Sunday, December 28, 2025

Where the Robots are Tired

The Liberation (The Alchemy Wars, #3)The Liberation by Ian Tregillis
My rating: 4 of 5 stars

In some ways this novel (and series) didn't exactly work for me. It left some stuff out that I wanted, and it wasn't organized the way I like my stories organized. But it's so creative, thought-provoking, profound, and terrifying that it's still pretty damn awesome. I accomodate those contradictions with a 4/5, and I'll kinda explain.

The setup and world building are topnotch. The Dutch invented unstoppable robot servants in the 1600s, and used them to become the greatest world empire. The French, their only remaining enemy, use advanced chemistry to fight back, to hold, to barely survive, though they are forced to move all of government and the Catholic Church to the New World, our Quebec and Ontario, mostly. (The Dutch have the southern colonies.)
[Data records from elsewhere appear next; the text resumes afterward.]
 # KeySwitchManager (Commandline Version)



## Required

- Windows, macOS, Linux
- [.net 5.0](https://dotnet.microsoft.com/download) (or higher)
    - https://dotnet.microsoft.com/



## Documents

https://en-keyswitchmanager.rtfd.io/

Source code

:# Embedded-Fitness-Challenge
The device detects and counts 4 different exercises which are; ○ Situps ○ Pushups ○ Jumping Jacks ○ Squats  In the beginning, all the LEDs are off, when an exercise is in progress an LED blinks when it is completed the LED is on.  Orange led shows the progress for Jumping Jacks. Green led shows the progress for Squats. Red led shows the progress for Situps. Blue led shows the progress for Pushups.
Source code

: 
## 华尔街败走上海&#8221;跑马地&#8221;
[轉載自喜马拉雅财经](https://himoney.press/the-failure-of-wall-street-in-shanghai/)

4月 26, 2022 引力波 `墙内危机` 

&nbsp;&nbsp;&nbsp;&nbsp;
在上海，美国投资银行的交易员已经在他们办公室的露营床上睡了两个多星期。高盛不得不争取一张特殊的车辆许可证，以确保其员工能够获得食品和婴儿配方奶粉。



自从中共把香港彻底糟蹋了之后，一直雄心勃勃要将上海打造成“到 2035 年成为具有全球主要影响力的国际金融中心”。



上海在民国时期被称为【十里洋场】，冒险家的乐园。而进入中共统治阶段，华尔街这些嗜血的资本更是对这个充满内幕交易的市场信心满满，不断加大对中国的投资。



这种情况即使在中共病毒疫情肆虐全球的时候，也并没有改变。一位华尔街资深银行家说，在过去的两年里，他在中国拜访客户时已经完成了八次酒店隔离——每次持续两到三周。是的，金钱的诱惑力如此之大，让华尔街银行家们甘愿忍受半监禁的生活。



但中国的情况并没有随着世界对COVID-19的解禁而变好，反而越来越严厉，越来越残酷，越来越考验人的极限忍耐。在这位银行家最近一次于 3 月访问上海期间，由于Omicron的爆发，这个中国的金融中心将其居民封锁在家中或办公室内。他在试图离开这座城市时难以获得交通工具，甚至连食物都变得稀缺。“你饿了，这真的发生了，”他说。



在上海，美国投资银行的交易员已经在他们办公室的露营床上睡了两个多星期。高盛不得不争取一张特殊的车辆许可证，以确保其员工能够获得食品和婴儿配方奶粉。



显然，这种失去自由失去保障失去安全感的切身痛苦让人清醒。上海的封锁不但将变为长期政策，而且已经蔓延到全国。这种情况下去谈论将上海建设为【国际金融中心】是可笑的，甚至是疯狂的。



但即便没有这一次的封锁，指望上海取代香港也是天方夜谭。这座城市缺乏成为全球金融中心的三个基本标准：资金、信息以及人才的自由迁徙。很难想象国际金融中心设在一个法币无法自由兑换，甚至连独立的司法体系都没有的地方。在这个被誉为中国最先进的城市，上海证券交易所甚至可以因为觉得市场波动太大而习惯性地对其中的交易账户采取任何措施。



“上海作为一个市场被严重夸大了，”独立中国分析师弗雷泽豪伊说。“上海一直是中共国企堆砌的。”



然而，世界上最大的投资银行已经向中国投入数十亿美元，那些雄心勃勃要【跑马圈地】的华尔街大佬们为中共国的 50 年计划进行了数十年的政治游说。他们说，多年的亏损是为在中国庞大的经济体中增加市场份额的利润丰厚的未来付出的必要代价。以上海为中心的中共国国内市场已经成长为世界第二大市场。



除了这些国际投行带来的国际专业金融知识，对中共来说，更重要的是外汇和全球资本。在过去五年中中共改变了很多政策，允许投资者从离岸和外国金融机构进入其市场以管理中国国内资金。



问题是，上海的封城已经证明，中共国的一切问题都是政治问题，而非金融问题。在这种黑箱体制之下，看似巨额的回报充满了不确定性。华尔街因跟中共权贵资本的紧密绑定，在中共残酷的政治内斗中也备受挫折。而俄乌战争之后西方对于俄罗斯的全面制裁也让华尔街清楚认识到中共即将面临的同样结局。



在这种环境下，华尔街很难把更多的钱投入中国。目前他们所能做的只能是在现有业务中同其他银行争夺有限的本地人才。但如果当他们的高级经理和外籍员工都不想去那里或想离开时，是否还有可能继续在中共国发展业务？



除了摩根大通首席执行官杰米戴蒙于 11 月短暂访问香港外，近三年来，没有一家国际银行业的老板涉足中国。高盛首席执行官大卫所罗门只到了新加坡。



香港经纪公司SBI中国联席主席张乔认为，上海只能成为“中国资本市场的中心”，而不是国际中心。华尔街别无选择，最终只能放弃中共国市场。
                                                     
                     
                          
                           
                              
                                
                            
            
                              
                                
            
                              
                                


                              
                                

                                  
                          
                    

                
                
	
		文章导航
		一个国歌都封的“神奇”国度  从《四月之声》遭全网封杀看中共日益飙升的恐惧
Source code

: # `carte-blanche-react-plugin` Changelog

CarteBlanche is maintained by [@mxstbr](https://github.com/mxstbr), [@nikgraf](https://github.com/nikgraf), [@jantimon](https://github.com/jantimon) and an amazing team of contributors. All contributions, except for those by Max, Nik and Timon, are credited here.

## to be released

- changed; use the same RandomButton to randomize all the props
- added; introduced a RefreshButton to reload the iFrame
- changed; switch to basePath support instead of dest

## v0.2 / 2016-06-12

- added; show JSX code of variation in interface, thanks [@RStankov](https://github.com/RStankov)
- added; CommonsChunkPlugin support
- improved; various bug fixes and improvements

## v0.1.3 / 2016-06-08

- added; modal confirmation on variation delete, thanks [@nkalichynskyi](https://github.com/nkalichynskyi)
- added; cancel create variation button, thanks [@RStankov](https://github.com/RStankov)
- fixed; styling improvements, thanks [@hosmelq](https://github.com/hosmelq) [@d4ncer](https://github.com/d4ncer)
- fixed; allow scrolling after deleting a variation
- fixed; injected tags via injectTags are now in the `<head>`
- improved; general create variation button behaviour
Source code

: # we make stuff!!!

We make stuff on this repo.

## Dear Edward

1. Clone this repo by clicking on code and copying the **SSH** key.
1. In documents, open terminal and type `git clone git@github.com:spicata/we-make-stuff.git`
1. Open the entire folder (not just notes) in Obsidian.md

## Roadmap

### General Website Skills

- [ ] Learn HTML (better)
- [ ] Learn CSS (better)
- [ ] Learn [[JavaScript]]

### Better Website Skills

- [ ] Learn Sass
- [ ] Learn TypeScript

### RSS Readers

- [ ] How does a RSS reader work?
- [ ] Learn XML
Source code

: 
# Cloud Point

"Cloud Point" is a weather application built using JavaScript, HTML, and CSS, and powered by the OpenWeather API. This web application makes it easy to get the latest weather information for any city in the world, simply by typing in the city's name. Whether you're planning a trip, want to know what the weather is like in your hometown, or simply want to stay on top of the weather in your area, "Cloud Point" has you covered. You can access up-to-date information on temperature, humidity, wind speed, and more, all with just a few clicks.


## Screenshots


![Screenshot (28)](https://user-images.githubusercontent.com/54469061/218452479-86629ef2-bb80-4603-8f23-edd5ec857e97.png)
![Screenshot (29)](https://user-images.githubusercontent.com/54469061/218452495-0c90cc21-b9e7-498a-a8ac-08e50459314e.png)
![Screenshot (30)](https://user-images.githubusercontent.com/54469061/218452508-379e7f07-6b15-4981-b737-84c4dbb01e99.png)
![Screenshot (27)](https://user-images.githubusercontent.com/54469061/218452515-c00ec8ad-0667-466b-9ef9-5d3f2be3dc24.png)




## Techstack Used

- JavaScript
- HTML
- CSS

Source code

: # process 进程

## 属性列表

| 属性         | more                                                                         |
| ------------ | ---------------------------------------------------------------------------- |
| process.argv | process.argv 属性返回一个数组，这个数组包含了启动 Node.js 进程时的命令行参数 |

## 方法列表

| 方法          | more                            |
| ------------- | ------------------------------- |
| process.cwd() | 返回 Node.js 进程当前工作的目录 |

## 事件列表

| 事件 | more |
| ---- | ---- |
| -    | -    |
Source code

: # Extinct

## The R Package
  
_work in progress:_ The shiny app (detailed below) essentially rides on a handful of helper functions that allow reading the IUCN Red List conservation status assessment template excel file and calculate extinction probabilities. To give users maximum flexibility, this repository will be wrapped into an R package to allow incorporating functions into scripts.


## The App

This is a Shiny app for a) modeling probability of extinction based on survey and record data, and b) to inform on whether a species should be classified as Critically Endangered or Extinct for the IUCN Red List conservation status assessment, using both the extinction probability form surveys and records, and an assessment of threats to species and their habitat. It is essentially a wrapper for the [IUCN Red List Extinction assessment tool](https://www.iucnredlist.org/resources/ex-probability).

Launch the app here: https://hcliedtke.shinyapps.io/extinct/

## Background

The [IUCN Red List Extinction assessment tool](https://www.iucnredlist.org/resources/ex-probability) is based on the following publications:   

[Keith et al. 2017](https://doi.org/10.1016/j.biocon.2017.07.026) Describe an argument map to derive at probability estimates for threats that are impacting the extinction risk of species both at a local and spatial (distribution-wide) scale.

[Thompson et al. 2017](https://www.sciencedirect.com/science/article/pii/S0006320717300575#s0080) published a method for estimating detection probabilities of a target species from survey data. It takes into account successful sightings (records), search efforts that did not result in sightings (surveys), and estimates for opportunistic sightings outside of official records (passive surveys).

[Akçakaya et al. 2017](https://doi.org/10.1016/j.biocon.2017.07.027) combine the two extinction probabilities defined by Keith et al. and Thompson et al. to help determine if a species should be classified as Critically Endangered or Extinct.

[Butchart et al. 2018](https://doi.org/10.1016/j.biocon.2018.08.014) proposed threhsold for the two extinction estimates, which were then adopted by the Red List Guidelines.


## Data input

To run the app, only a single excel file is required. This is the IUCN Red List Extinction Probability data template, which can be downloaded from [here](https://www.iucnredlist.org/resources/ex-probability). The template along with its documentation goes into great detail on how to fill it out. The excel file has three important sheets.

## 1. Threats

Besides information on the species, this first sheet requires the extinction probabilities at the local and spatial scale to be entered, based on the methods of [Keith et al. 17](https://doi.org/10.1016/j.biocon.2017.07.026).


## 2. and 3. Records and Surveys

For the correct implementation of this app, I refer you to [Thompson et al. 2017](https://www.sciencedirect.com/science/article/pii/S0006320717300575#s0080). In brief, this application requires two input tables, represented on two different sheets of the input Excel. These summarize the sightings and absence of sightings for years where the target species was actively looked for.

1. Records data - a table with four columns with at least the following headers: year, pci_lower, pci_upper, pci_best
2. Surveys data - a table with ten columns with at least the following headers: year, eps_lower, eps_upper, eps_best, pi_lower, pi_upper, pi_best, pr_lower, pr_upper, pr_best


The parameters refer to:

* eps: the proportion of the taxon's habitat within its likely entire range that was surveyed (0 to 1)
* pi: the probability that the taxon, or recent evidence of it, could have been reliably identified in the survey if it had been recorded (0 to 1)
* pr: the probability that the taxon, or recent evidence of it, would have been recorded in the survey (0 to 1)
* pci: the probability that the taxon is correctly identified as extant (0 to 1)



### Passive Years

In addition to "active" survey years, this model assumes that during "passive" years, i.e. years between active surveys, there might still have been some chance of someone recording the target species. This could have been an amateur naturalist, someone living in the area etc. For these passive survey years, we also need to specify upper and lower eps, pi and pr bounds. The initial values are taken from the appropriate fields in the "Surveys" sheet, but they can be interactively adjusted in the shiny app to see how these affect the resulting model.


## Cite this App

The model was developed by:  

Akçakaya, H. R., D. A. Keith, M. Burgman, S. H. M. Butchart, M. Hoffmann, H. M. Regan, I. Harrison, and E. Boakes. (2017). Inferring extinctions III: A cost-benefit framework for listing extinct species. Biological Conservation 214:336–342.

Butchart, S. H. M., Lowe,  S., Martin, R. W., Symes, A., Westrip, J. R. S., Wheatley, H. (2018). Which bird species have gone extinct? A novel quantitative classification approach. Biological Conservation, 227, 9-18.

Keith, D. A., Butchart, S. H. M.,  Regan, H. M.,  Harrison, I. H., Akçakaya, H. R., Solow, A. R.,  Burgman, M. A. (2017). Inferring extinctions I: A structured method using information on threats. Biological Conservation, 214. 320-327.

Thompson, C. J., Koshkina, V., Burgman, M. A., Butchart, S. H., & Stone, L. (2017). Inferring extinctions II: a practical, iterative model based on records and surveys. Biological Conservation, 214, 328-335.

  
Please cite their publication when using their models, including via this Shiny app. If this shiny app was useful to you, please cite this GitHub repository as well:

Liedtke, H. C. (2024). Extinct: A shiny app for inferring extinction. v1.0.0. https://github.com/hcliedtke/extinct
The central question of the series, concluding here, is whether the "Clakkers" are sentient beings with a right to free will, something they are denied by the various sciences used by their creators and masters, particularly alchemy. The robots are tightly controlled and are unable to do anything other than what they are told to do. We follow from book one a robot named Daniel who has accidentally gained freedom and escaped to the New World. But we learn he's not the only free robot, and by the third book many have been freed and are rampaging on both sides of the ocean, trampling their oppressors--who never believed they were sentient or capable of thought, and never knew they were committing horrible crimes against thinking beings.

There are many fantastic and horrible characters, brutal and cruel opponents among both the humans and robots, and it's the many factions and points of view that make the story less focused than I would like. The main conflict for humans, in a general sense, is very clear--survive the onslaught of emancipated and angry robots who are much, much faster and stronger than humans. That's cool. But when you try to narrow that down to a more specific goal, to something actionable, it's not there. There's no clear through-line of action; the main human characters are mostly just getting pushed around and chased and scattered. This is foxes and chickens, and I wanted the chickens to come up with something. I wanted to see a coherent plan of action, a coming-together of human factions much earlier, a dramatic push-back with explainable goals. Instead, we get a lot of muddling about, a lot of chaotic movement without purpose, before we reach a quick resolution with a lot of loose ends.

Still great. Very good prose. Lots of big ideas. I had fun reading the whole series, which is awesome in many ways, and for sure there's a lot to chew on. It's definitely worth investigating if you like fantasy.